> Exercise prompt:
Output only an exact transcription of the line containing "Property Inspector, verify" and all lines that follow it in the data below.
[Opening Data for this exercise section]
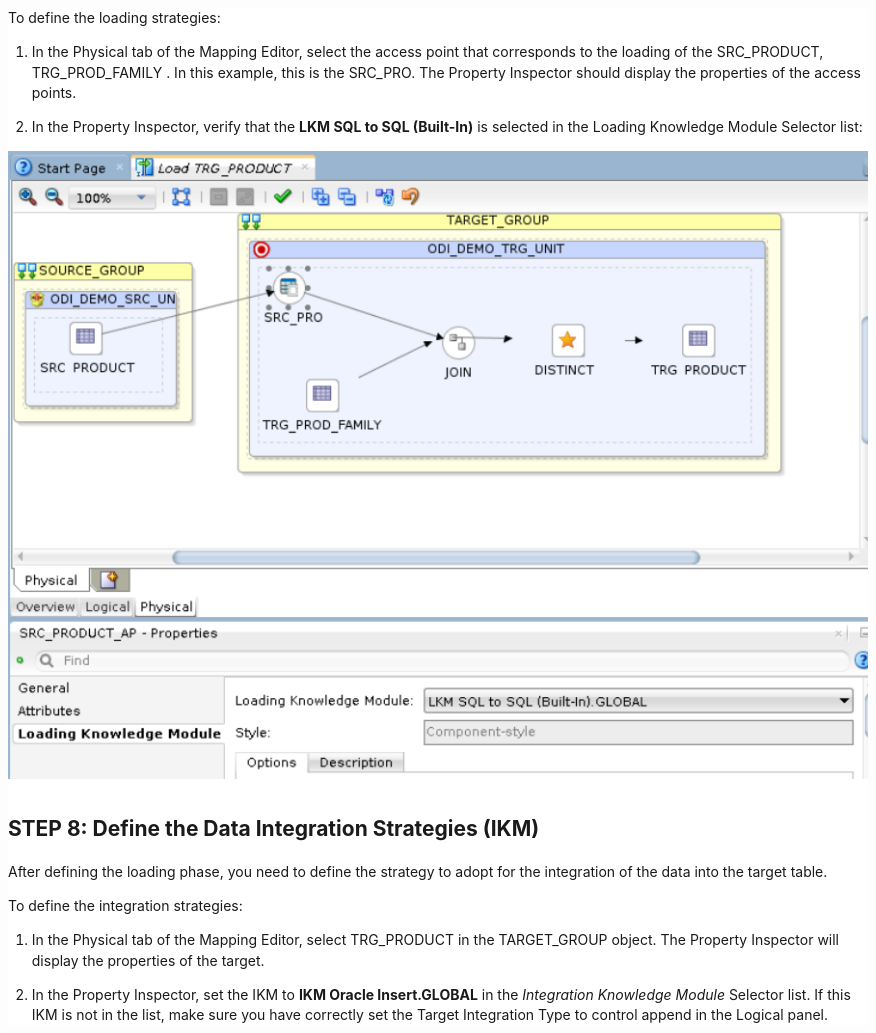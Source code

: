To define the loading strategies:

1.  In the Physical tab of the Mapping Editor, select the access point that corresponds to the loading of the SRC\_PRODUCT, TRG\_PROD\_FAMILY . In this example, this is the SRC\_PRO. The Property Inspector should display the properties of the access points.

2.  In the Property Inspector, verify that the **LKM SQL to SQL (Built-In)** is selected in the Loading Knowledge Module Selector list:

  ![](./images/load_knowledge_module.png)

## **STEP 8:** Define the Data Integration Strategies (IKM)

After defining the loading phase, you need to define the strategy to adopt for the integration of the data into the target table.

To define the integration strategies:

1.  In the Physical tab of the Mapping Editor, select TRG\_PRODUCT in the TARGET\_GROUP object. The Property Inspector will display the properties of the target.

2.  In the Property Inspector, set the IKM to **IKM Oracle Insert.GLOBAL** in the *Integration Knowledge Module* Selector list. If this IKM is not in the list, make sure you have correctly set the  Target Integration Type to control append in the Logical panel.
[Closing Data for this exercise section]
> Answer space:
2.  In the Property Inspector, verify that the **LKM SQL to SQL (Built-In)** is selected in the Loading Knowledge Module Selector list:

  ![](./images/load_knowledge_module.png)

## **STEP 8:** Define the Data Integration Strategies (IKM)

After defining the loading phase, you need to define the strategy to adopt for the integration of the data into the target table.

To define the integration strategies:

1.  In the Physical tab of the Mapping Editor, select TRG\_PRODUCT in the TARGET\_GROUP object. The Property Inspector will display the properties of the target.

2.  In the Property Inspector, set the IKM to **IKM Oracle Insert.GLOBAL** in the *Integration Knowledge Module* Selector list. If this IKM is not in the list, make sure you have correctly set the  Target Integration Type to control append in the Logical panel.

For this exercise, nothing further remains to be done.